Knee replacement, or knee arthroplasty Knee replacement, or knee arthroplasty, is a surgical procedure to replace the weight-bearing surfaces of the knee joint to relieve the pain and disability of osteoarthritis. It may be performed for other knee diseases such as rheumatoid arthritis and psoriatic arthritis. Knee replacement surgery can be performed as a partial or a total knee replacement. In general, the surgery consists of replacing the diseased or damaged joint surfaces of the knee with metal and plastic components shaped to allow continued motion of the knee.

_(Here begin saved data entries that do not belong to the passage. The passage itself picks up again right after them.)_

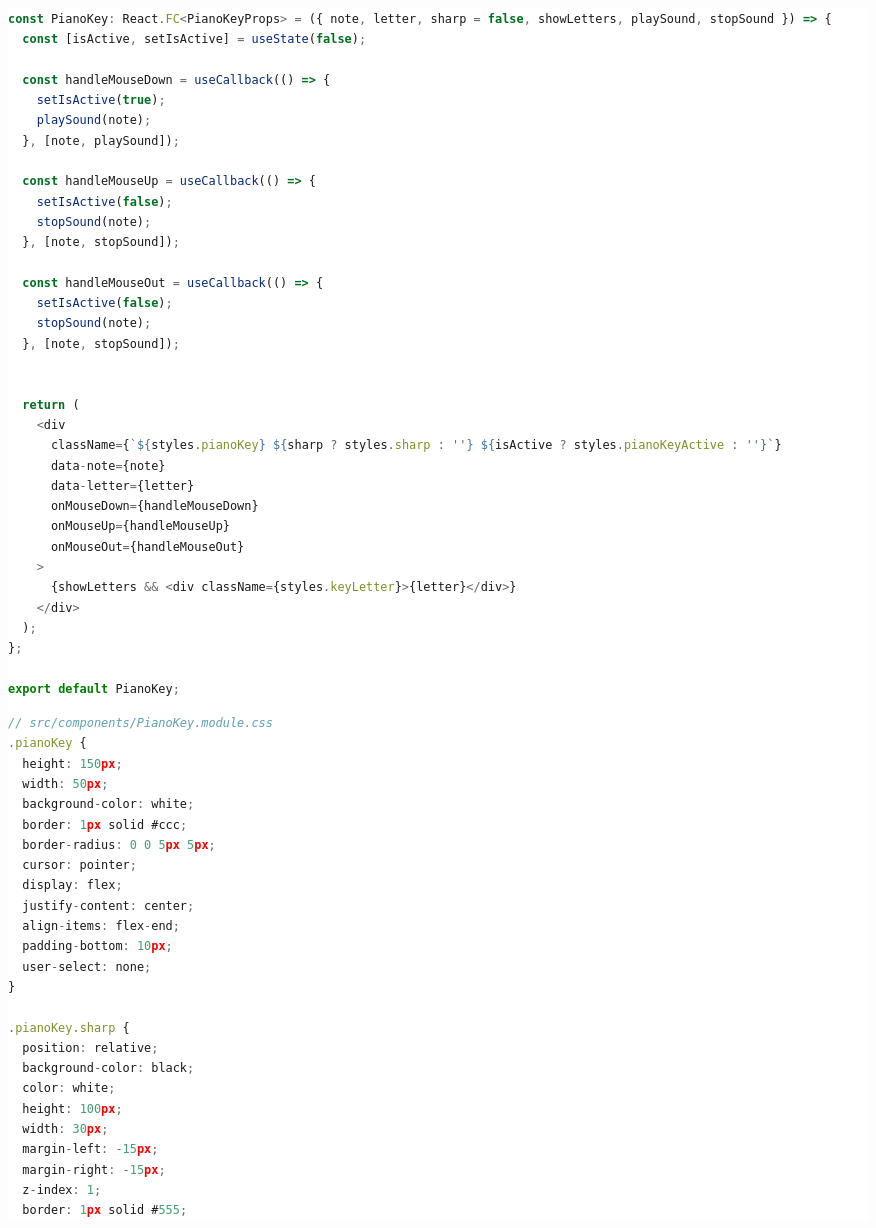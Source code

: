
 ```typescript
const PianoKey: React.FC<PianoKeyProps> = ({ note, letter, sharp = false, showLetters, playSound, stopSound }) => {
  const [isActive, setIsActive] = useState(false);

  const handleMouseDown = useCallback(() => {
    setIsActive(true);
    playSound(note);
  }, [note, playSound]);

  const handleMouseUp = useCallback(() => {
    setIsActive(false);
    stopSound(note);
  }, [note, stopSound]);

  const handleMouseOut = useCallback(() => {
    setIsActive(false);
    stopSound(note);
  }, [note, stopSound]);


  return (
    <div
      className={`${styles.pianoKey} ${sharp ? styles.sharp : ''} ${isActive ? styles.pianoKeyActive : ''}`}
      data-note={note}
      data-letter={letter}
      onMouseDown={handleMouseDown}
      onMouseUp={handleMouseUp}
      onMouseOut={handleMouseOut}
    >
      {showLetters && <div className={styles.keyLetter}>{letter}</div>}
    </div>
  );
};

export default PianoKey;
```

```typescript
// src/components/PianoKey.module.css
.pianoKey {
  height: 150px;
  width: 50px;
  background-color: white;
  border: 1px solid #ccc;
  border-radius: 0 0 5px 5px;
  cursor: pointer;
  display: flex;
  justify-content: center;
  align-items: flex-end;
  padding-bottom: 10px;
  user-select: none;
}

.pianoKey.sharp {
  position: relative;
  background-color: black;
  color: white;
  height: 100px;
  width: 30px;
  margin-left: -15px;
  margin-right: -15px;
  z-index: 1;
  border: 1px solid #555;
```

Total hip replacement (THR) is a treatment option for late-stage degenerative hip disease, also known as osteoarthritis or degenerative arthritis. THR is one of the most successful and common surgical procedures in orthopedic surgery. In addition to marked reduction in pain and improvement in sleep, most people regain range of motion, physical ability, and quality of life.
Total hip replacement (THR)
The hip joint is composed of a ball and socket, with the surface of each covered by cartilage.
A number of conditions and diseases can cause the cartilage surfaces to degenerate, which in turn leads to pain, stiffness, loss of hip joint range of motion, and disability. Surgeons replace both the ball (femoral head) and socket (acetabulum) during total hip replacement surgery.
Arthroscopy (also called arthroscopic surgery) is a minimally invasive surgical procedure in which an examination and sometimes treatment of damage of the interior of a joint is performed using an arthroscope, a type of endoscope that is inserted into the joint through a small incision. Arthroscopic procedures can be performed either to evaluate or to treat many orthopedic conditions including torn floating cartilage, torn surface cartilage, ACL reconstruction, and trimming damaged cartilage.
The advantage of arthroscopy over traditional open surgery is that the joint does not have to be opened up fully. The surgical instruments used are smaller than traditional instruments. Surgeons view the joint area on a video monitor, and can diagnose and repair torn joint tissue, such as ligaments and menisci or cartilage.
Minimally invasive spine surgery (MISS) uses advanced technology and innovative techniques to treat back pain and neck pain caused by a variety of spinal disorders.
Some of the spinal conditions MISS can treat are:
degenerative disc disease
Minimally invasive spine surgery offers several advantages over open surgery, which typically requires large incisions, muscle stripping, more anesthesia, a long hospital stay, and a long recuperation period. The benefits of spine surgery include:
A few tiny scars instead of one large scar
Shorter hospital stay – a few days instead of a week.
Reduced postoperative pain.
Shorter recovery time – a few months instead of a year – and quicker return to daily activities, including work.